4. Cloud Computing – Distributing or accessing programs and services across the Internet. (The Internet is represented as a cloud.)
5. Plasma (as in plasma TV) — Refers less often to blood products than to a kind of television screen technology that uses matrix of gas plasma cells, which are charged by differing electrical voltages to create an image.
6. IPOD – What the Alpha Whale calls his personal pod. Actually, Apple maintains that the idea of the iPod was from the film 2001: A Space Odyssey. The origin of the word IPAD is a completely different story.
7. Megapixel – Either a really large picture element (pixel) or a whole mess of pixels. Actually, one million pixels (that’s a lotta pixels) OK, what’s a pixel? Computer-ese for picture element.
8. Nano – Widely used to describe anything small as in nanotechnology.

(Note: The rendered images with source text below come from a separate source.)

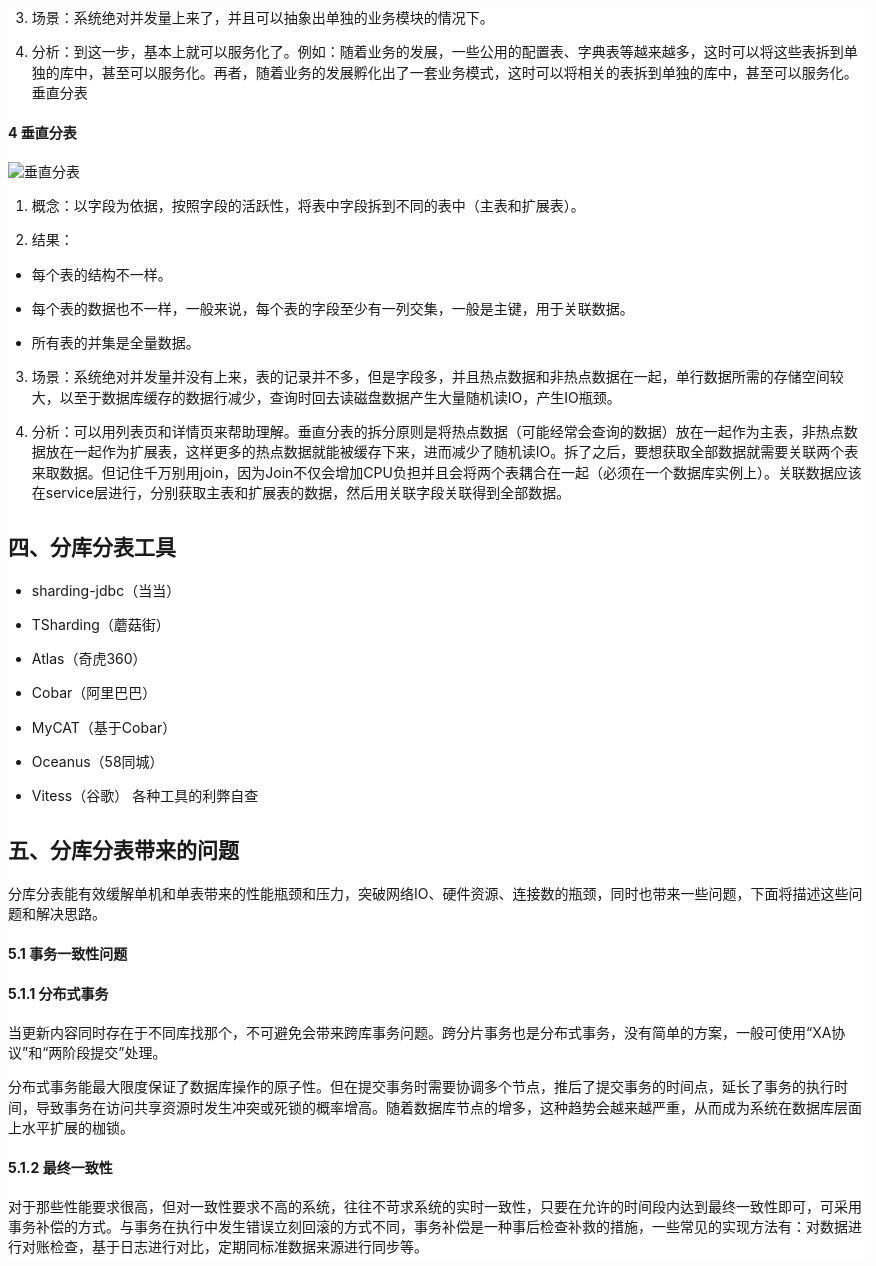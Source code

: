 3. 场景：系统绝对并发量上来了，并且可以抽象出单独的业务模块的情况下。

4. 分析：到这一步，基本上就可以服务化了。例如：随着业务的发展，一些公用的配置表、字典表等越来越多，这时可以将这些表拆到单独的库中，甚至可以服务化。再者，随着业务的发展孵化出了一套业务模式，这时可以将相关的表拆到单独的库中，甚至可以服务化。
垂直分表

<h4>4 垂直分表</h4>

![垂直分表]()

1. 概念：以字段为依据，按照字段的活跃性，将表中字段拆到不同的表中（主表和扩展表）。

2. 结果：

  * 每个表的结构不一样。
  
  * 每个表的数据也不一样，一般来说，每个表的字段至少有一列交集，一般是主键，用于关联数据。
  
  * 所有表的并集是全量数据。 
  
3. 场景：系统绝对并发量并没有上来，表的记录并不多，但是字段多，并且热点数据和非热点数据在一起，单行数据所需的存储空间较大，以至于数据库缓存的数据行减少，查询时回去读磁盘数据产生大量随机读IO，产生IO瓶颈。

4. 分析：可以用列表页和详情页来帮助理解。垂直分表的拆分原则是将热点数据（可能经常会查询的数据）放在一起作为主表，非热点数据放在一起作为扩展表，这样更多的热点数据就能被缓存下来，进而减少了随机读IO。拆了之后，要想获取全部数据就需要关联两个表来取数据。但记住千万别用join，因为Join不仅会增加CPU负担并且会将两个表耦合在一起（必须在一个数据库实例上）。关联数据应该在service层进行，分别获取主表和扩展表的数据，然后用关联字段关联得到全部数据。

四、分库分表工具
------

* sharding-jdbc（当当）

* TSharding（蘑菇街）

* Atlas（奇虎360）

* Cobar（阿里巴巴）

* MyCAT（基于Cobar）

* Oceanus（58同城）

* Vitess（谷歌） 各种工具的利弊自查

五、分库分表带来的问题
------

分库分表能有效缓解单机和单表带来的性能瓶颈和压力，突破网络IO、硬件资源、连接数的瓶颈，同时也带来一些问题，下面将描述这些问题和解决思路。

<h4>5.1 事务一致性问题</h4>

<h4>5.1.1 分布式事务</h4>

当更新内容同时存在于不同库找那个，不可避免会带来跨库事务问题。跨分片事务也是分布式事务，没有简单的方案，一般可使用“XA协议”和“两阶段提交”处理。

分布式事务能最大限度保证了数据库操作的原子性。但在提交事务时需要协调多个节点，推后了提交事务的时间点，延长了事务的执行时间，导致事务在访问共享资源时发生冲突或死锁的概率增高。随着数据库节点的增多，这种趋势会越来越严重，从而成为系统在数据库层面上水平扩展的枷锁。

<h4>5.1.2 最终一致性</h4>

对于那些性能要求很高，但对一致性要求不高的系统，往往不苛求系统的实时一致性，只要在允许的时间段内达到最终一致性即可，可采用事务补偿的方式。与事务在执行中发生错误立刻回滚的方式不同，事务补偿是一种事后检查补救的措施，一些常见的实现方法有：对数据进行对账检查，基于日志进行对比，定期同标准数据来源进行同步等。
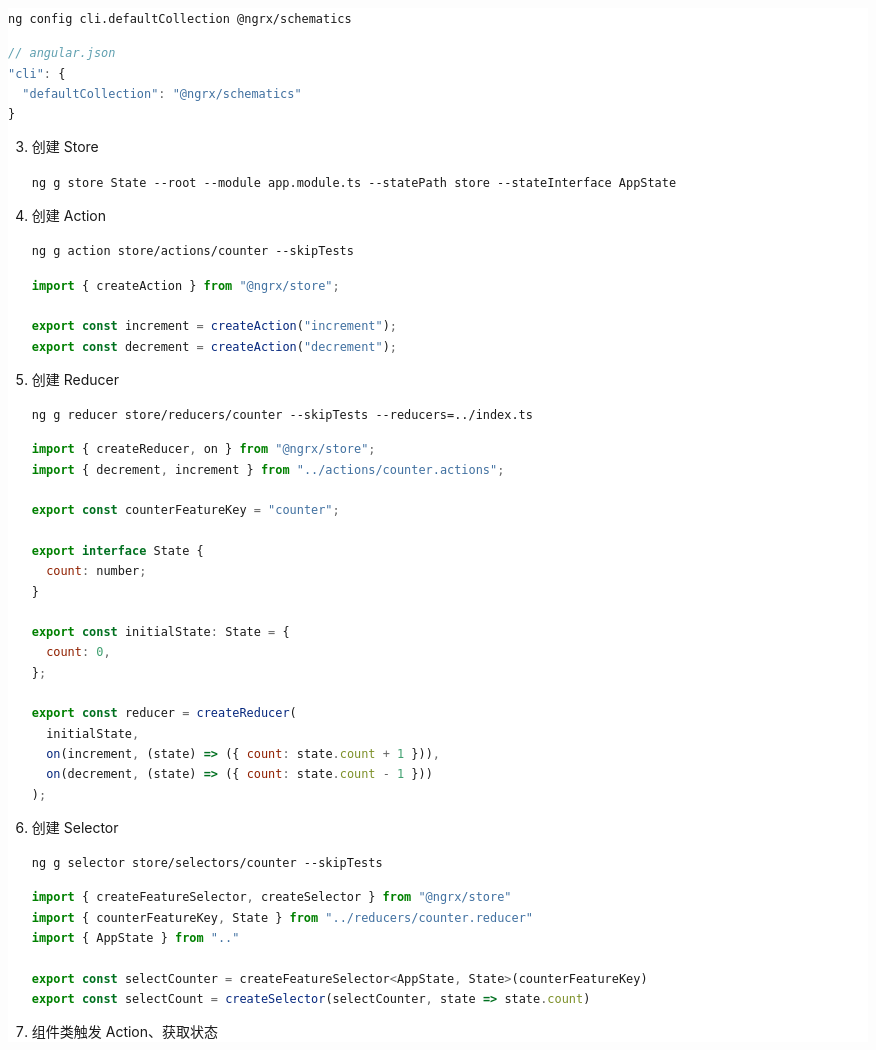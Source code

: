    `ng config cli.defaultCollection @ngrx/schematics`

   ```javascript
   // angular.json
   "cli": {
     "defaultCollection": "@ngrx/schematics"
   }
   ```
3. 创建 Store

   `ng g store State --root --module app.module.ts --statePath store --stateInterface AppState`
4. 创建 Action

   `ng g action store/actions/counter --skipTests`

   ```javascript
   import { createAction } from "@ngrx/store";

   export const increment = createAction("increment");
   export const decrement = createAction("decrement");
   ```
5. 创建 Reducer

   `ng g reducer store/reducers/counter --skipTests --reducers=../index.ts`

   ```javascript
   import { createReducer, on } from "@ngrx/store";
   import { decrement, increment } from "../actions/counter.actions";

   export const counterFeatureKey = "counter";

   export interface State {
     count: number;
   }

   export const initialState: State = {
     count: 0,
   };

   export const reducer = createReducer(
     initialState,
     on(increment, (state) => ({ count: state.count + 1 })),
     on(decrement, (state) => ({ count: state.count - 1 }))
   );
   ```
6. 创建 Selector

   `ng g selector store/selectors/counter --skipTests`

   ```javascript
   import { createFeatureSelector, createSelector } from "@ngrx/store"
   import { counterFeatureKey, State } from "../reducers/counter.reducer"
   import { AppState } from ".."

   export const selectCounter = createFeatureSelector<AppState, State>(counterFeatureKey)
   export const selectCount = createSelector(selectCounter, state => state.count)
   ```
7. 组件类触发 Action、获取状态
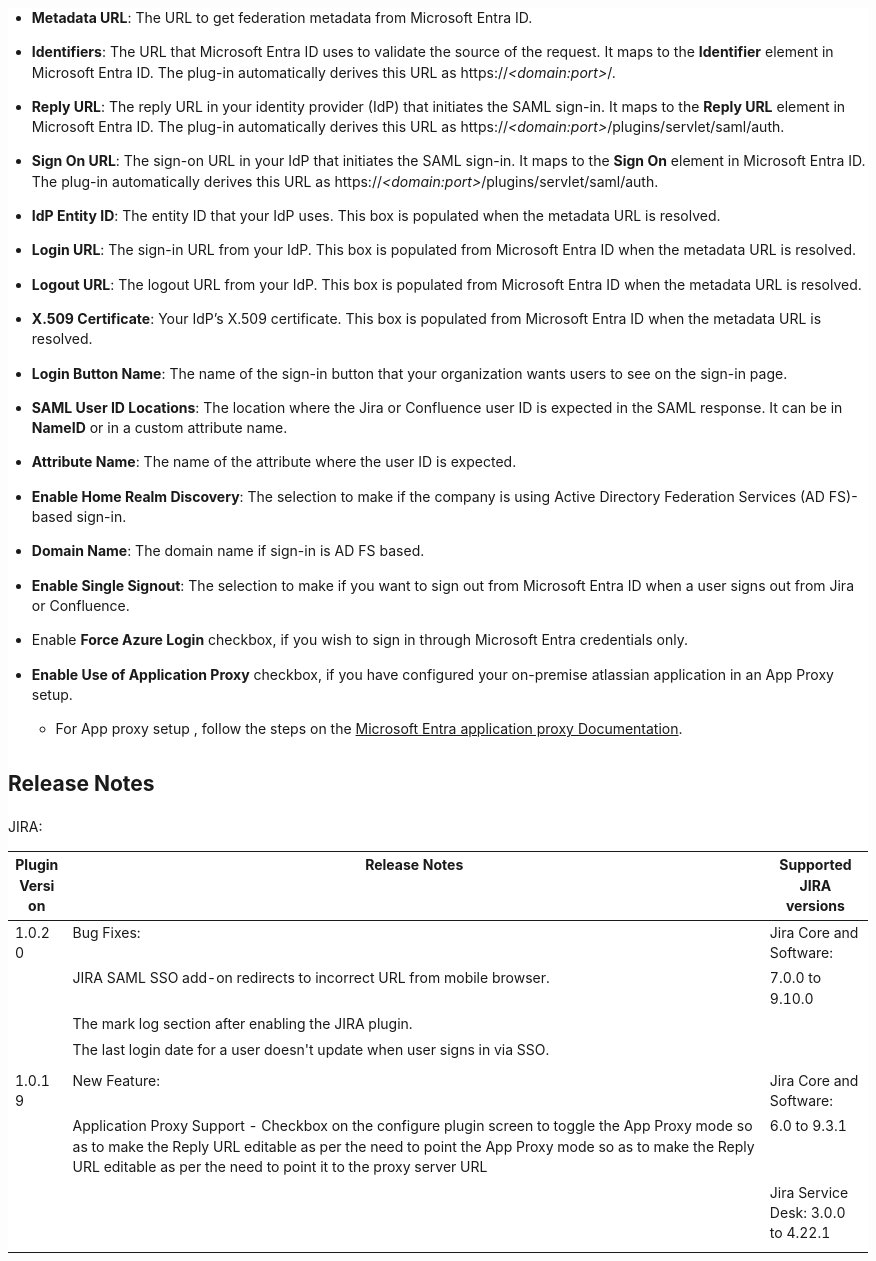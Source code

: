 * **Metadata URL**: The URL to get federation metadata from Microsoft Entra ID.

* **Identifiers**: The URL that Microsoft Entra ID uses to validate the source of the request. It maps to the **Identifier** element in Microsoft Entra ID. The plug-in automatically derives this URL as https://*\<domain:port>*/.

* **Reply URL**: The reply URL in your identity provider (IdP) that initiates the SAML sign-in. It maps to the **Reply URL** element in Microsoft Entra ID. The plug-in automatically derives this URL as https://*\<domain:port>*/plugins/servlet/saml/auth.

* **Sign On URL**: The sign-on URL in your IdP that initiates the SAML sign-in. It maps to the **Sign On** element in Microsoft Entra ID. The plug-in automatically derives this URL as https://*\<domain:port>*/plugins/servlet/saml/auth.

* **IdP Entity ID**: The entity ID that your IdP uses. This box is populated when the metadata URL is resolved.

* **Login URL**: The sign-in URL from your IdP. This box is populated from Microsoft Entra ID when the metadata URL is resolved.

* **Logout URL**: The logout URL from your IdP. This box is populated from Microsoft Entra ID when the metadata URL is resolved.

* **X.509 Certificate**: Your IdP’s X.509 certificate. This box is populated from Microsoft Entra ID when the metadata URL is resolved.

* **Login Button Name**: The name of the sign-in button that your organization wants users to see on the sign-in page.

* **SAML User ID Locations**: The location where the Jira or Confluence user ID is expected in the SAML response. It can be in **NameID** or in a custom attribute name.

* **Attribute Name**: The name of the attribute where the user ID is expected.

* **Enable Home Realm Discovery**: The selection to make if the company is using Active Directory Federation Services (AD FS)-based sign-in.

* **Domain Name**: The domain name if sign-in is AD FS based.

* **Enable Single Signout**: The selection to make if you want to sign out from Microsoft Entra ID when a user signs out from Jira or Confluence.

* Enable **Force Azure Login** checkbox, if you wish to sign in through Microsoft Entra credentials only.

* **Enable Use of Application Proxy** checkbox, if you have configured your on-premise atlassian application in an App Proxy setup.

   * For App proxy setup , follow the steps on the [Microsoft Entra application proxy Documentation](../app-proxy/what-is-application-proxy.md).
## Release Notes
JIRA:

|Plugin Version   |                                   Release Notes                                           |       Supported JIRA versions       |
|-----------------|-------------------------------------------------------------------------------------------|-------------------------------------|
|  1.0.20         |   Bug Fixes:                                                                              | Jira Core and Software:             |
|                 |   JIRA SAML SSO add-on redirects to incorrect URL from mobile browser.                 |  7.0.0 to 9.10.0                    |
|                 |   The mark log section after enabling the JIRA plugin.                                 |                                     |
|                 |   The last login date for a user doesn't update when user signs in via SSO.           |                                     |
|                 |                                                                                           |                                     |
|  1.0.19         |   New Feature:                                                                            | Jira Core and Software:             |
|                 |    Application Proxy Support - Checkbox on the configure plugin screen to toggle the App Proxy mode so as to make the Reply URL editable as per the need to point the App Proxy mode so as to make the Reply URL editable as per the need to point it to the proxy server URL |  6.0 to 9.3.1           |
|                 |                                                                                           | Jira Service Desk: 3.0.0 to 4.22.1  |
|                 |                                                                                           |                                     |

Like the word ‘mini’ which originally referred to the red hues in Italian miniature paintings, the word nano- is ultimately derived from the ancient Greek word for ‘dwarf’.
9. Resonate – Not the tendency of a system to oscillate at maximum amplitude, but the ability to relate to (or resonate with) a customer’s desires.
10. Virtualization – Around since dinosaurs walked the planet (the late ‘70s) virtualization now applies to everything from infrastructures to I/O.
11. Solution — Ever popular yet still an amorphous description of high tech packages of hardware, software and service
12. Cookie — Without cookies with their ‘persistent state’ management mechanism the web as we know it, would cease to exist.
13. Robust — No one quite knows what it means, but it’s good for your product to demonstrate robustness
14. Emoticon A smiley with an emotional component (from emotional icon). Now, what’s a smiley? :’)
15. De-duping – Shorthand for de-duplication, that is, removing redundant data from a system.
16. Green washing – Repositioning your product so that its shortfalls are now positioned as environmental benefits: Not enough power? Just re-position as energy-saving.
17. Buzzword Compliant — To include the latest buzzwords in literature about a product or service in order to make it ‘resonate’ with the customer.
18. Petaflop — A thousand trillion (or quadrillion) floating point operations per second Often mistaken as a comment on a failed program by an animal rights’ group.
19. Hadron – A particle made of quarks bound together by the strong force; they are either mesons (made of one quark and one anti-quark) or baryons (made of three quarks).
20. Large Hadron Collider – The ‘atom smasher’ located underground outside Geneva. Primarily built to re-create the conditions of creation, 1 trillionth of a second after the Big Bang.
21. Versioning – Creating new revisions (or versions) with fewer bugs and more features.
22. VoIP – Voice Over IP, itself shorthand for Voice over Internet Protocol, which in plain English means the ability to talk on the phone over the Internet.
23. Web 2.0 – Now there’s talk of Web 3.0, just when we were finally getting used to the advances web services called Web 2.0.
24. Word Clouds – Graphic representations of the words used in a text, the more frequently used, the larger the representation.
25. WORM — Not only not a computer virus anymore, let alone a slithery creature of the soil, but “a Write Once, Read Many file system used for optical disk technology
Most Confusing High Tech Acronym of the Decade
SOA – Service Oriented Architecture. Far-and-away No. 1. If it’s so easy to understand, why are hundreds of books written trying to explain exactly what it is.
Early Candidate for Most Confusing High Tech Buzzword of the 2nd Decade of the Century (Possibly a very short decade, Indeed.)
B’ak’tuns – According to the Long-Count Mayan Calendar (high tech for the late A.D.600’s) the end of a ‘Great Cycle’ of thirteen b’ak’tuns (periods of 144,000 days each) since the Mayan creation date of August 11, 3114 BC. According to popular belief, December 21st, 2012 will be the End of the World.